The FT article also pointed out that, “A lobbyist familiar with the discussions said the USDA sought to make a decision by September, when US harvesters will be collecting summer crops such as soyabeans [Listen to additional remarks on this issue from Sec. Perdue in the brief one minute audio clip below from USDA Radio News].
“That month is also when farmers in Brazil, the world’s biggest soyabean exporter, are making planting allocations.
“‘The long-run costs of this are bringing more land into soyabeans in Brazil,’ [Joseph Glauber, a former USDA chief economist, who is now with the International Food Policy Research Institute] said of the soyabean tariffs. ‘We’re going to see a lot of land get converted.
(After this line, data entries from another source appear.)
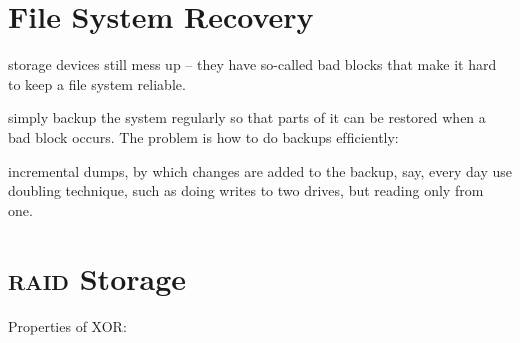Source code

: \section{File System Recovery}

storage devices still mess up – they have
so-called bad blocks that make it hard to keep a ﬁle
system reliable.

simply backup the system regularly so that
parts of it can be restored when a bad block occurs.
The problem is how to do backups efﬁciently:

incremental dumps, by which changes are added
to the backup, say, every day
use doubling technique, such as doing writes to
two drives, but reading only from one.




\section{\textsc{raid} Storage}

Properties of XOR: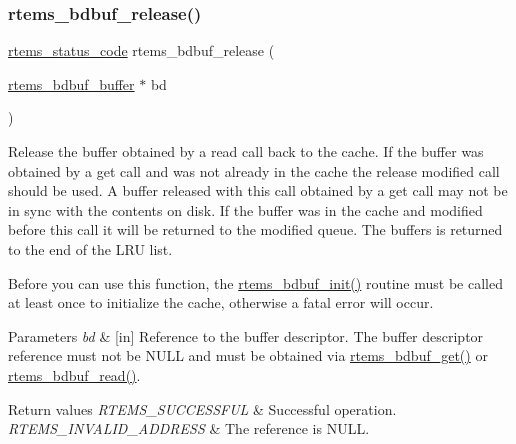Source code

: \subsubsection{\texorpdfstring{rtems\_bdbuf\_release()}{rtems\_bdbuf\_release()}}
{\footnotesize\ttfamily \mbox{\hyperlink{group__ClassicStatus_ga545d41846817eaba6143d52ee4d9e9fe}{rtems\+\_\+status\+\_\+code}} rtems\+\_\+bdbuf\+\_\+release (\begin{DoxyParamCaption}\item[{\mbox{\hyperlink{structrtems__bdbuf__buffer}{rtems\+\_\+bdbuf\+\_\+buffer}} $\ast$}]{bd }\end{DoxyParamCaption})}

Release the buffer obtained by a read call back to the cache. If the buffer was obtained by a get call and was not already in the cache the release modified call should be used. A buffer released with this call obtained by a get call may not be in sync with the contents on disk. If the buffer was in the cache and modified before this call it will be returned to the modified queue. The buffers is returned to the end of the L\+RU list.

Before you can use this function, the \mbox{\hyperlink{group__rtems__bdbuf_gaf19ee8ba7815e24767b6a91e200a78bc}{rtems\+\_\+bdbuf\+\_\+init()}} routine must be called at least once to initialize the cache, otherwise a fatal error will occur.


\begin{DoxyParams}{Parameters}
{\em bd} & \mbox{[}in\mbox{]} Reference to the buffer descriptor. The buffer descriptor reference must not be {\ttfamily N\+U\+LL} and must be obtained via \mbox{\hyperlink{group__rtems__bdbuf_ga05fa34cc25ade6d09797b0dc88cf33e1}{rtems\+\_\+bdbuf\+\_\+get()}} or \mbox{\hyperlink{group__rtems__bdbuf_ga8546cefc842eef10cdb5b38a6cead9f7}{rtems\+\_\+bdbuf\+\_\+read()}}.\\
\hline
\end{DoxyParams}

\begin{DoxyRetVals}{Return values}
{\em R\+T\+E\+M\+S\+\_\+\+S\+U\+C\+C\+E\+S\+S\+F\+UL} & Successful operation. \\
\hline
{\em R\+T\+E\+M\+S\+\_\+\+I\+N\+V\+A\+L\+I\+D\+\_\+\+A\+D\+D\+R\+E\+SS} & The reference is N\+U\+LL. \\
\hline
\end{DoxyRetVals}
\mbox{\label{group__rtems__bdbuf_ga3f8af85cf0abcb0858811f74130aa6c7}} 
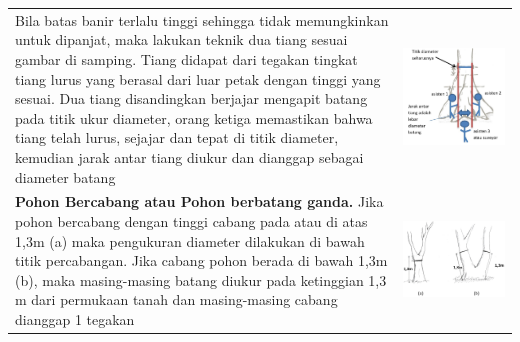 \documentclass[
]{book}
\begin{document}
\begin{longtable}[]{@{}
  >{\raggedright\arraybackslash}p{}
  >{\raggedright\arraybackslash}p{}@{}}
Bila batas banir terlalu tinggi sehingga tidak memungkinkan untuk dipanjat, maka lakukan teknik dua tiang sesuai gambar di samping. Tiang didapat dari tegakan tingkat tiang lurus yang berasal dari luar petak dengan tinggi yang sesuai. Dua tiang disandingkan berjajar mengapit batang pada titik ukur diameter, orang ketiga memastikan bahwa tiang telah lurus, sejajar dan tepat di titik diameter, kemudian jarak antar tiang diukur dan dianggap sebagai diameter batang & \includegraphics{images/vtb6.jpg} \\
\textbf{Pohon Bercabang atau Pohon berbatang ganda.} Jika pohon bercabang dengan tinggi cabang pada atau di atas 1,3m (a) maka pengukuran diameter dilakukan di bawah titik percabangan. Jika cabang pohon berada di bawah 1,3m (b), maka masing-masing batang diukur pada ketinggian 1,3 m dari permukaan tanah dan masing-masing cabang dianggap 1 tegakan & \includegraphics{images/vtb7.jpg} \\

\end{longtable}
\end{document}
That is a loss of markets that the US would have participated in.'”
Also, on Tuesday, Bloomberg News reported that, “Chinese companies are expected to cancel most of the remaining soybeans they have committed to buy from the U.S. in the year ending Aug. 31 once the extra tariff on U.S. imports takes effect from Friday.”
The article stated, “Chinese companies have contracted to increase purchases from Brazil since April and soy inventories at major crushers are currently at the highest in years, according to the China National Grain and Oils Information Center. That’s likely to change later in the year.”